The only real reason to see this movie is for Angelina Jolie at 20 -- but that's a plenty good reason.
12 August 2001
Warning: Spoilers
***SPOILERS*** ***SPOILERS*** This Italian-American farce is one of those intentionally "so bad it's good" sorts of movies. It's a decidedly B movie, but it's campy fun. She radiantly plays an angelicly pure but smoldering 16 year old princess, more than ready to pop the cork on her sexuality, previously successfully guarded by her parents. Phew!!! It's her youngest soft, romantic type role. "I'm crazy in love with you Rosario". "My parent's don't like any man for me. Especially they don't like you. Because you are sexy, and dangerous." "Be tender with me Rosario.
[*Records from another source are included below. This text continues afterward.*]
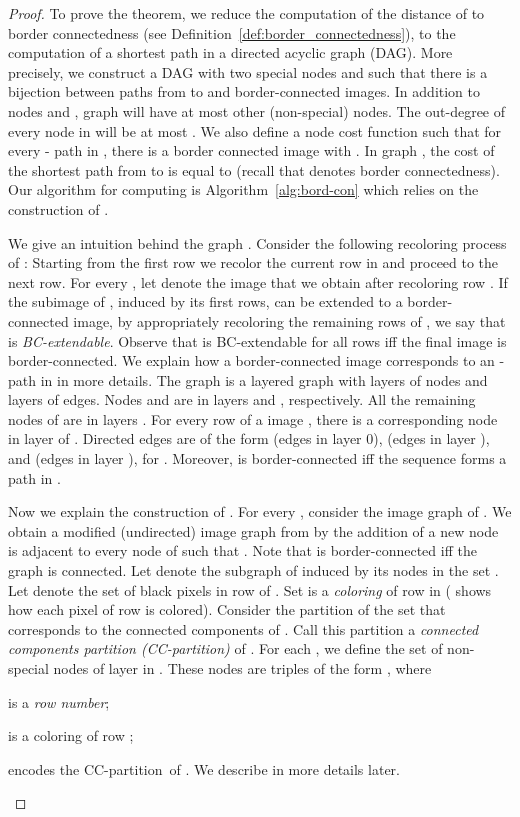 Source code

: \documentclass[11pt,english]{article}
\renewenvironment{itemize}[1]{\begin{compactitem}#1}{\end{compactitem}}
\numberwithin{figure}{section}
\begin{document}
\begin{proof}
\newcommand{\cG}{{\mathcal G}}
\newcommand{\col}{\chi}
\newcommand{\cc}{CC-partition}
To prove the theorem, we reduce the computation of the distance of  to border connectedness (see Definition~\ref{def:border_connectedness}), to the computation of a shortest path in a directed acyclic graph (DAG). More precisely, we construct a DAG  with two special nodes  and  such that there is a bijection between paths from  to  and  border-connected images. In addition to nodes  and , graph  will have at most  other (non-special) nodes. The out-degree of every node in  will be at most . We also define a node cost function  such that for
every - path  in , there is a border connected image  with . In graph , the cost of the shortest path from  to  is equal to  (recall that  denotes border connectedness). Our algorithm for computing  is Algorithm~\ref{alg:bord-con} which relies on the construction of .

We give an intuition behind the graph . Consider the following recoloring process of : Starting from the first row we recolor the current row in  and proceed to the next row. For every , let  denote the image that we obtain after recoloring row . If the subimage of , induced by its first  rows, can be extended to a border-connected image, by appropriately recoloring the remaining rows of , we say that  is {\em BC-extendable}. Observe that  is BC-extendable for all rows  iff the final image  is border-connected. We explain how a border-connected image corresponds to an - path in  in more details. The graph  is a layered graph with  layers of nodes and  layers of edges. Nodes  and  are in layers  and , respectively. All the remaining nodes of  are in layers . For every row  of a  image , there is a corresponding node  in layer  of . Directed edges are of the form  (edges in layer 0),  (edges in layer ), and  (edges in layer ), for . Moreover,  is border-connected iff the sequence  forms a path in .

Now we explain the construction of . For every , consider the image graph  of . We obtain a modified (undirected) image graph  from  by the addition of a new node  is adjacent to every node  of  such that . Note that  is border-connected iff the graph  is connected. Let  denote the subgraph of  induced by its nodes in the set . Let  denote the set of black pixels in row  of . Set  is a {\em coloring} of row  in  ( shows how each pixel of row  is colored). Consider the partition of the set  that corresponds to the connected components of . Call this partition a {\em connected components partition (\cc)} of . For each , we define the set of non-special nodes of layer  in . These nodes are triples of the form , where
\begin{itemize}
\item
 is a {\em row number};
\item
 is a coloring of row ;
\item
 encodes the \cc\ of . We describe  in more details later.
\end{itemize}


\end{proof}
\end{document}
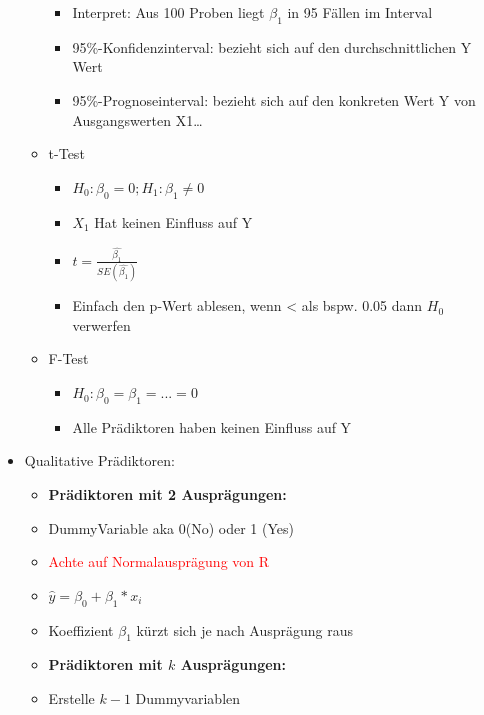 \documentclass[a4paper]{article}
\begin{document}
\begin{landscape}
\begin{multicols}{3}
\begin{itemize}[noitemsep,nolistsep,leftmargin=*]
\begin{itemize}[noitemsep,nolistsep,leftmargin=*]
\begin{itemize}[noitemsep,nolistsep,leftmargin=*]
                    \item Interpret: Aus 100 Proben liegt $ \beta_1$ in 95 Fällen im Interval
                    \item 95\%-Konfidenzinterval: bezieht sich auf den durchschnittlichen Y Wert
                    \item 95\%-Prognoseinterval: bezieht sich auf den konkreten Wert Y von Ausgangswerten X1\dots
                \end{itemize}
                \item t-Test
                \begin{itemize}[noitemsep,nolistsep,leftmargin=*]
                    \item $H_0: \beta_0 = 0; H_1: \beta_1 \neq 0$
                    \item $X_1$ Hat keinen Einfluss auf Y
                    \item $t = \frac{\hat{\beta_1}}{SE(\hat{\beta_1})}$
                    \item Einfach den p-Wert ablesen, wenn < als bspw. 0.05 dann $H_0$ verwerfen
                \end{itemize}
                \item F-Test
                \begin{itemize}[noitemsep,nolistsep,leftmargin=*]
                    \item $H_0: \beta_0 = \beta_1 = ... = 0$
                    \item Alle Prädiktoren haben keinen Einfluss auf Y
                \end{itemize}
            \end{itemize}
            \item Qualitative Prädiktoren:
            \begin{itemize}[noitemsep,nolistsep,leftmargin=*]
                \item \textbf{Prädiktoren mit 2 Ausprägungen:}
                \item DummyVariable aka 0(No) oder 1 (Yes)
                \item \textcolor{red}{Achte auf Normalausprägung von R}
                \item $\hat{y} = \beta_0 + \beta_1*x_i $
                \item Koeffizient $\beta_1$ kürzt sich je nach Ausprägung raus
                \item \textbf{Prädiktoren mit $k$ Ausprägungen:}
                \item Erstelle $k-1$ Dummyvariablen

\end{itemize}
\end{itemize}
\end{multicols}
\end{landscape}
\end{document}
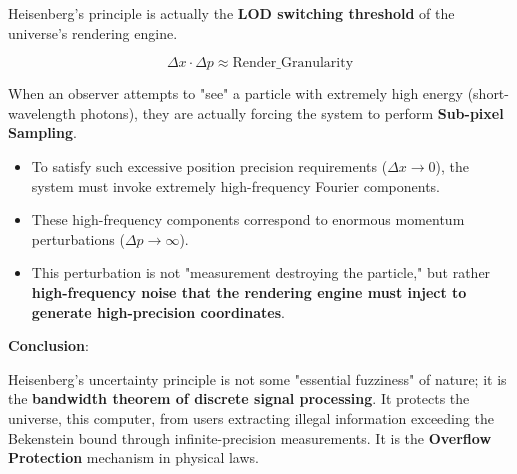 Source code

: Heisenberg's principle is actually the \textbf{LOD switching threshold} of the universe's rendering engine.

\begin{equation}
\Delta x \cdot \Delta p \approx \text{Render\_Granularity}
\end{equation}

When an observer attempts to "see" a particle with extremely high energy (short-wavelength photons), they are actually forcing the system to perform \textbf{Sub-pixel Sampling}.

\begin{itemize}
\item To satisfy such excessive position precision requirements ($\Delta x \to 0$), the system must invoke extremely high-frequency Fourier components.

\item These high-frequency components correspond to enormous momentum perturbations ($\Delta p \to \infty$).

\item This perturbation is not "measurement destroying the particle," but rather \textbf{high-frequency noise that the rendering engine must inject to generate high-precision coordinates}.
\end{itemize}

\textbf{Conclusion}:

Heisenberg's uncertainty principle is not some "essential fuzziness" of nature; it is the \textbf{bandwidth theorem of discrete signal processing}. It protects the universe, this computer, from users extracting illegal information exceeding the Bekenstein bound through infinite-precision measurements. It is the \textbf{Overflow Protection} mechanism in physical laws.

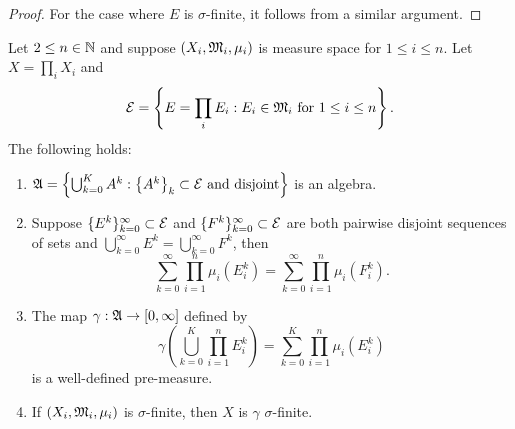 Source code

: \documentclass[a4paper]{article}
\renewcommand{\cupinfk}{\bigcup_{k=0}^\infty}
\renewcommand{\suminfk}{\sum_{k=0}^\infty}
\renewcommand{\seqinfk}[1]{\{ #1 \}_{k=0}^\infty}
\renewcommand{\cupk}{\bigcup_{k=0}}
\renewcommand{\sumk}{\sum_{k=0}}
\begin{document}
\begin{proof}
  For the case where $E$ is $\sigma$-finite, it follows from a similar
  argument.

\end{proof}

\begin{thm}
  Let $2 \leq n \in \mathbb{N}$ and suppose $(X_i, \mathfrak{M}_i, \mu_i)$
  is measure space for $1 \leq i \leq n$. Let
  $X = \prod_i X_i$ and
  \[
    \mathcal{E} = \left\{ E = \prod_i E_i :
    \text{$E_i \in \mathfrak{M}_i$ for $1 \leq i \leq n$} \right\}.
  \]
  The following holds:
  \begin{enumerate}
    \item $\afk = \left\{ \cupk^K A^k :
            \text{$\left\{ A^k \right\}_k \subset \ecal$ and disjoint}
            \right\}$ is an algebra.

    \item Suppose $\seqinfk{E^k} \subset \ecal$ and $\seqinfk{F^k} \subset
          \ecal$ are both pairwise disjoint sequences of sets and
          $\cupinfk{E^k} = \cupinfk{F^k}$, then
          \[
            \suminfk \prod_{i=1}^n \mu_i(E_i^k) =
            \suminfk \prod_{i=1}^n \mu_i(F_i^k).
          \]

    \item The map $\gamma: \mathfrak{A} \to [0, \infty]$ defined by
          \[
            \gamma \left( \cupk^K \prod_{i=1}^n E_i^k \right)
            = \sumk^K \prod_{i=1}^n \mu_i(E_i^k)
          \]
          is a well-defined pre-measure.

    \item If $(X_i, \mathfrak{M}_i, \mu_i)$ is $\sigma$-finite, then $X$ is
          $\gamma$ $\sigma$-finite.
  \end{enumerate}
\end{thm}
\end{document}
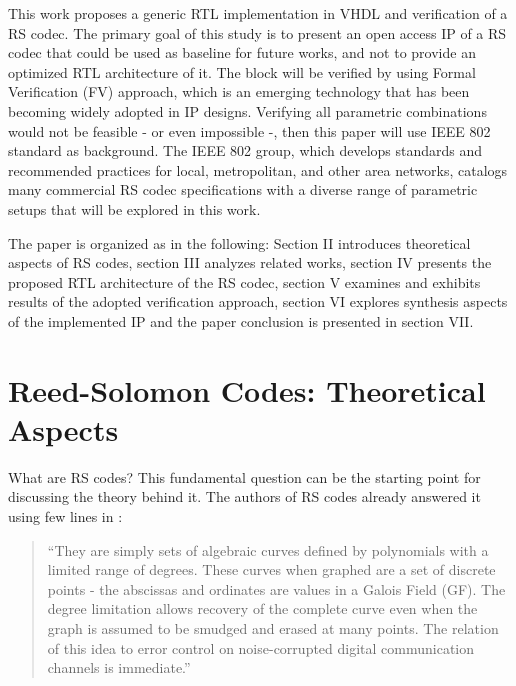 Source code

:\documentclass[conference]{IEEEtran}
\begin{document}
\par This work proposes a generic RTL implementation in VHDL and verification of a RS codec. The primary goal of this study is to present an open access IP of a RS codec that could be used as baseline for future works, and not to provide an optimized RTL architecture of it. The block will be verified by using Formal Verification (FV) approach, which is an emerging technology that has been becoming widely adopted in IP designs. Verifying all parametric combinations would not be feasible - or even impossible -, then this paper will use IEEE 802 standard as background. The IEEE 802 group, which develops standards and recommended practices for local, metropolitan, and other area networks, catalogs many commercial RS codec specifications with a diverse range of parametric setups that will be explored in this work.     

\par The paper is organized as in the following: Section II introduces theoretical aspects of RS codes, section III analyzes related works, section IV presents the proposed RTL architecture of the RS codec, section V examines and exhibits results of the adopted verification approach, section VI explores synthesis aspects of the implemented IP and the paper conclusion is presented in section VII.

\section{Reed-Solomon Codes: Theoretical Aspects}

\par What are RS codes? This fundamental question can be the starting point for discussing the theory behind it. The authors of RS codes  already answered it using few lines in \cite{b5}:

\begin{quote}
``They are simply sets of algebraic curves defined by polynomials with a limited range of degrees. These curves when graphed are a set of discrete points - the abscissas and ordinates are values in a Galois Field (GF). The degree limitation allows recovery of the complete curve even when the graph is assumed to be smudged and erased at many points. The relation of this idea to error control on noise-corrupted digital communication channels is immediate.''
\end{quote}
\end{document}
I'm a virgin." In what other movie will you get to see Anglina lose her innocence??? (Well, maybe in Cyborg 2. There she's a kick boxing sex assassin robot though, so perhaps it doesn't count.)

Of course "Love is All There Is" fully intends to be campy. It's a broad humor romp though 60's or 70's Italian working class bad taste, mixed with endearingly warm personalities and high sex drives. It's plot is a reprise of the Romeo and Juliette story, played with an in your face lack of subtlety. The unlikely 16 year old couple are the children of two rival NYC Bronx (City Island) catering families, brought together by their roles in a community play. It's staged by Gina's (Jolie) parents to attract the goodwill of the bedrock S. Italian working class (culturally, if not necessarily economically) community, which is crucial for their business success. They are titled Florentines, but economically reduced enough to be trying to make a big success in the same business and community where Rosario's (the Romeo) parents are better established, in a down scale sort of way. Rosario's parents' have decidedly working class S. Italian roots (like most of New York's, and America's, Italian community) and working class taste, although they have made good, if precariously, in the local wedding banquet business.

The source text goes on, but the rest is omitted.